When it finds a match for a word-group, it check if the accumulated matches up to this point exceed any of the constraints. If it does, it checks whether the current match has a large contribution to the exception. If it does, it ignores the current match, and tries to find another match. If the contribution of the current match is small, it skips to the end of the segment for which the exception happens, and continues to search. For example if the constraint that has been exceeded is two pages per chapter, if the current match is itself 1.5 pages, it will continue to search in the same chapter for a smaller match, while if the current match is only 0.25 page, it will skip to the next chapter. The exact threshold between skipping to the next segment or not is not important, because of the assumption that when the response is close to the constraint, the result does not have to be reliable.
Once a match for a word-group is found, the extractor/filter tries to match the next word-group, or, if it is the last word-group, tries to match again the first group. It repeats the cycle until it reaches the end of the document with all the word-groups, or extracted more text than the client is allowed to receive from all the document.

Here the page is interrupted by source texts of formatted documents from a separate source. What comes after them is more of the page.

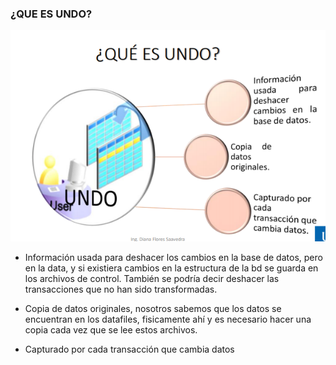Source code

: ### ¿QUE ES UNDO?

![GitHub Logo](img/undo.png)

- Información usada para deshacer los cambios en la base de datos, pero en la data, y si existiera cambios en la estructura de la bd se guarda en los archivos de control. También se podría decir deshacer las transacciones que no han sido transformadas.

- Copia de datos originales, nosotros sabemos que los datos se encuentran en los datafiles, fisicamente ahí y es necesario hacer una copia cada vez que se lee estos archivos.

- Capturado por cada transacción que cambia datos



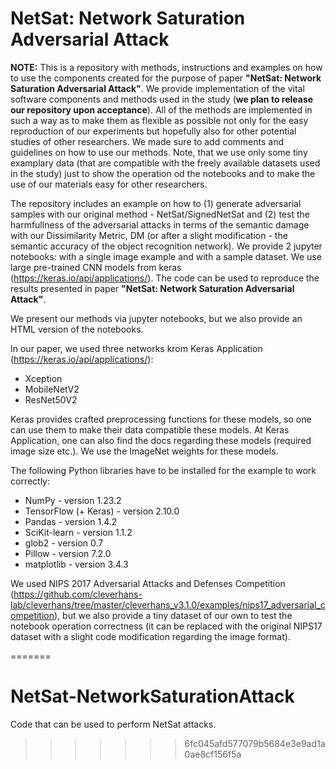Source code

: # NetSat: Network Saturation Adversarial Attack

**NOTE:** This is a repository with methods, instructions and examples on how to use the components created for the purpose of paper **"NetSat: Network Saturation Adversarial Attack"**. We provide implementation of the vital software components and methods used in the study (**we plan to release our repository upon acceptance**). All of the methods are implemented  in such a way as to make them as flexible as possible not only for the easy reproduction of our experiments but hopefully also for other potential studies of other researchers. We made sure to add comments and guidelines on how to use our methods. Note, that we use only some tiny examplary data (that are compatible with the freely available datasets used in the study) just to show the operation od the notebooks and to make the use of our materials easy for other researchers. 

The repository includes an example on how to (1) generate adversarial samples with our original method - NetSat/SignedNetSat and (2) test the harmfullness of the adversarial attacks in terms of the semantic damage with our Dissimilarity Metric, DM (or after a slight modification - the semantic accuracy of the object recognition network). We provide 2 jupyter notebooks: with a single image example and with a sample dataset. We use large pre-trained  CNN models from keras (https://keras.io/api/applications/). The code can be used to reproduce the results presented in paper **"NetSat: Network Saturation Adversarial Attack"**. 

We present our methods via jupyter notebooks, but we also provide an HTML version of the notebooks.

In our paper, we used three networks krom Keras Application (https://keras.io/api/applications/):
* Xception
* MobileNetV2
* ResNet50V2

Keras provides crafted preprocessing functions for these models, so one can use them to make their data compatible these models. At Keras Application, one can also find the docs regarding these models (required image size etc.). We use the ImageNet weights for these models.

The following Python libraries have to be installed for the example to work correctly:
* NumPy - version 1.23.2
* TensorFlow (+ Keras) - version 2.10.0
* Pandas - version 1.4.2
* SciKit-learn - version 1.1.2
* glob2 - version 0.7
* Pillow - version 7.2.0
* matplotlib - version 3.4.3

We used NIPS 2017 Adversarial Attacks and Defenses Competition (https://github.com/cleverhans-lab/cleverhans/tree/master/cleverhans_v3.1.0/examples/nips17_adversarial_competition), but we also provide a tiny dataset of our own to test the notebook operation correctness (it can be replaced with the original NIPS17 dataset with a slight code modification regarding the image format).

=======
# NetSat-NetworkSaturationAttack
Code that can be used to perform NetSat attacks.
>>>>>>> 6fc045afd577079b5684e3e9ad1a0ae8cf156f5a
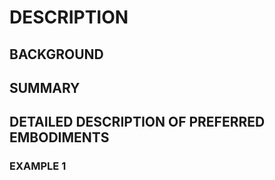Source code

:# DESCRIPTION

## BACKGROUND

## SUMMARY

## DETAILED DESCRIPTION OF PREFERRED EMBODIMENTS

### EXAMPLE 1

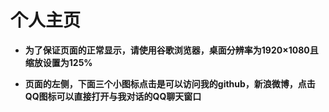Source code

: # 个人主页

* **为了保证页面的正常显示，请使用谷歌浏览器，桌面分辨率为1920×1080且缩放设置为125%**

* **页面的左侧，下面三个小图标点击是可以访问我的github，新浪微博，点击QQ图标可以直接打开与我对话的QQ聊天窗口**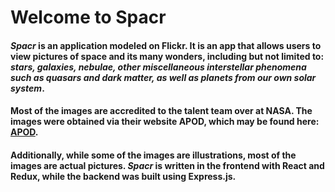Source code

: # Welcome to Spacr

#### *Spacr* is an application modeled on Flickr. It is an app that allows users to view pictures of space and its many wonders, including but not limited to: *stars, galaxies, nebulae, other miscellaneous interstellar phenomena such as quasars and dark matter, as well as planets from our own solar system*. 

#### Most of the images are accredited to the talent team over at NASA. The images were obtained via their website APOD, which may be found here: [APOD](https://apod.nasa.gov/apod/lib/aptree.html). 

#### Additionally, while some of the images are illustrations, most of the images are actual pictures. *Spacr* is written in the frontend with React and Redux, while the backend was built using Express.js.


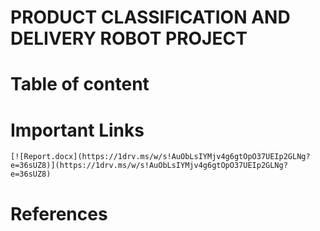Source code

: # PRODUCT CLASSIFICATION AND DELIVERY ROBOT PROJECT
 
# Table of content

# Important Links

    [![Report.docx](https://1drv.ms/w/s!AuObLsIYMjv4g6gtOpO37UEIp2GLNg?e=36sUZ8)](https://1drv.ms/w/s!AuObLsIYMjv4g6gtOpO37UEIp2GLNg?e=36sUZ8)

# References
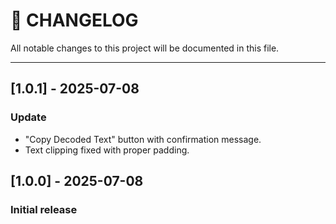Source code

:# 📜 CHANGELOG

All notable changes to this project will be documented in this file.

---

## [1.0.1] - 2025-07-08
### Update
- "Copy Decoded Text" button with confirmation message.
- Text clipping fixed with proper padding.

## [1.0.0] - 2025-07-08
### Initial release
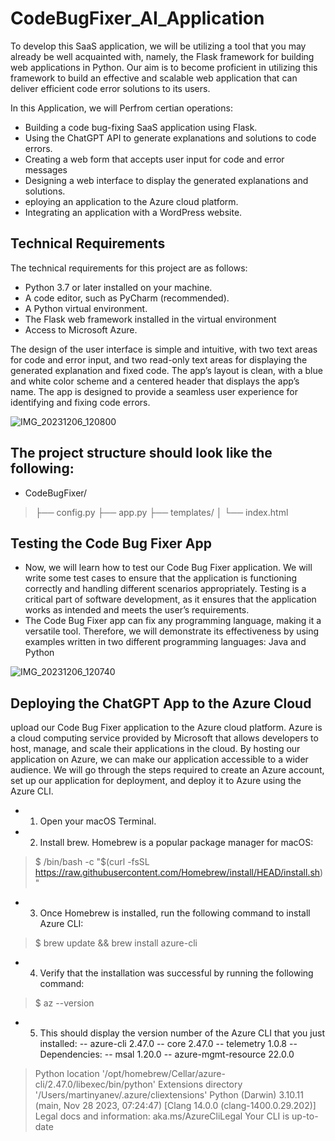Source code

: # CodeBugFixer_AI_Application
To develop this SaaS application, we will be utilizing a tool that you may already be well acquainted 
with, namely, the Flask framework for building web applications in Python. Our aim is to become 
proficient in utilizing this framework to build an effective and scalable web application that can deliver 
efficient code error solutions to its users.

In this Application, we will Perfrom certian operations:
*  Building a code bug-fixing SaaS application using Flask.
* Using the ChatGPT API to generate explanations and solutions to code errors.
*  Creating a web form that accepts user input for code and error messages
*  Designing a web interface to display the generated explanations and solutions.
*  eploying an application to the Azure cloud platform.
*  Integrating an application with a WordPress website.


## Technical Requirements
The technical requirements for this project are as follows:
*  Python 3.7 or later installed on your machine.
* A code editor, such as PyCharm (recommended).
* A Python virtual environment.
* The Flask web framework installed in the virtual environment
* Access to Microsoft Azure.

The design of the user interface is simple and intuitive, with two text areas for code and error input, 
and two read-only text areas for displaying the generated explanation and fixed code. The app’s layout 
is clean, with a blue and white color scheme and a centered header that displays the app’s name. The 
app is designed to provide a seamless user experience for identifying and fixing code errors.

![IMG_20231206_120800](https://github.com/gurpreetsingh1111/CodeBugFixer_AI_Application/assets/84591513/24e059e5-f7ae-4af5-8625-3f5478d7096b)

## The project structure should look like the following:
* CodeBugFixer/
 > ├── config.py
>  ├── app.py
>  ├── templates/
>  │ └── index.html

## Testing the Code Bug Fixer App
* Now, we will learn how to test our Code Bug Fixer application. We will write some test cases to ensure 
that the application is functioning correctly and handling different scenarios appropriately. Testing 
is a critical part of software development, as it ensures that the application works as intended and 
meets the user’s requirements.
* The Code Bug Fixer app can fix any programming language, making it a versatile tool. Therefore, we 
will demonstrate its effectiveness by using examples written in two different programming languages: 
Java and Python

![IMG_20231206_120740](https://github.com/gurpreetsingh1111/CodeBugFixer_AI_Application/assets/84591513/b281a8fc-4cd4-43c8-ac47-af8c3692e9be)

## Deploying the ChatGPT App to the Azure Cloud
 upload our Code Bug Fixer application to the Azure cloud platform. Azure is a cloud computing 
service provided by Microsoft that allows developers to host, manage, and scale their applications in 
the cloud. By hosting our application on Azure, we can make our application accessible to a wider 
audience. We will go through the steps required to create an Azure account, set up our application 
for deployment, and deploy it to Azure using the Azure CLI.

* 1. Open your macOS Terminal.
* 2. Install brew. Homebrew is a popular package manager for macOS:
> $ /bin/bash -c "$(curl -fsSL https://raw.githubusercontent.com/Homebrew/install/HEAD/install.sh)"
* 3. Once Homebrew is installed, run the following command to install Azure CLI:
> $ brew update && brew install azure-cli
* 4. Verify that the installation was successful by running the following command:
> $ az --version
* 5. This should display the version number of the Azure CLI that you just installed:
-- azure-cli 2.47.0
-- core 2.47.0
-- telemetry 1.0.8
-- Dependencies:
-- msal 1.20.0
-- azure-mgmt-resource 22.0.0
> Python location '/opt/homebrew/Cellar/azure-cli/2.47.0/libexec/bin/python'
> Extensions directory '/Users/martinyanev/.azure/cliextensions'
> Python (Darwin) 3.10.11 (main, Nov 28 2023, 07:24:47) [Clang 14.0.0 (clang-1400.0.29.202)]
> Legal docs and information: aka.ms/AzureCliLegal
> Your CLI is up-to-date


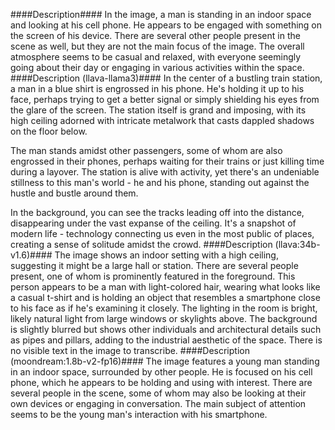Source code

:####Description####
In the image, a man is standing in an indoor space and looking at his cell phone. He appears to be engaged with something on the screen of his device. There are several other people present in the scene as well, but they are not the main focus of the image. The overall atmosphere seems to be casual and relaxed, with everyone seemingly going about their day or engaging in various activities within the space.
####Description (llava-llama3)####
In the center of a bustling train station, a man in a blue shirt is engrossed in his phone. He's holding it up to his face, perhaps trying to get a better signal or simply shielding his eyes from the glare of the screen. The station itself is grand and imposing, with its high ceiling adorned with intricate metalwork that casts dappled shadows on the floor below.

The man stands amidst other passengers, some of whom are also engrossed in their phones, perhaps waiting for their trains or just killing time during a layover. The station is alive with activity, yet there's an undeniable stillness to this man's world - he and his phone, standing out against the hustle and bustle around them.

In the background, you can see the tracks leading off into the distance, disappearing under the vast expanse of the ceiling. It's a snapshot of modern life - technology connecting us even in the most public of places, creating a sense of solitude amidst the crowd.
####Description (llava:34b-v1.6)####
The image shows an indoor setting with a high ceiling, suggesting it might be a large hall or station. There are several people present, one of whom is prominently featured in the foreground. This person appears to be a man with light-colored hair, wearing what looks like a casual t-shirt and is holding an object that resembles a smartphone close to his face as if he's examining it closely. The lighting in the room is bright, likely natural light from large windows or skylights above. The background is slightly blurred but shows other individuals and architectural details such as pipes and pillars, adding to the industrial aesthetic of the space. There is no visible text in the image to transcribe.
####Description (moondream:1.8b-v2-fp16)####
The image features a young man standing in an indoor space, surrounded by other people. He is focused on his cell phone, which he appears to be holding and using with interest. There are several people in the scene, some of whom may also be looking at their own devices or engaging in conversation. The main subject of attention seems to be the young man's interaction with his smartphone.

Once the extractor/filter reached the end of the document, it passes the extracted pieces of texts to the output interface, which formats them in an appropriate format and sends them to the client. If any of the constraints has been exceeded, the extractoXβlter may also pass a message to the client that it happened (depending on the server configuration). This message also includes the constraint expression, with the constraint that has been exceeded highlighted, so the client, assuming it is actually a person, can have an idea why their query matched too much of the text. If the document has constraint expressions for a one-time payment which are higher than the payment of the current level, the extractor/filter may also pass a list of these expressions and the associated payments.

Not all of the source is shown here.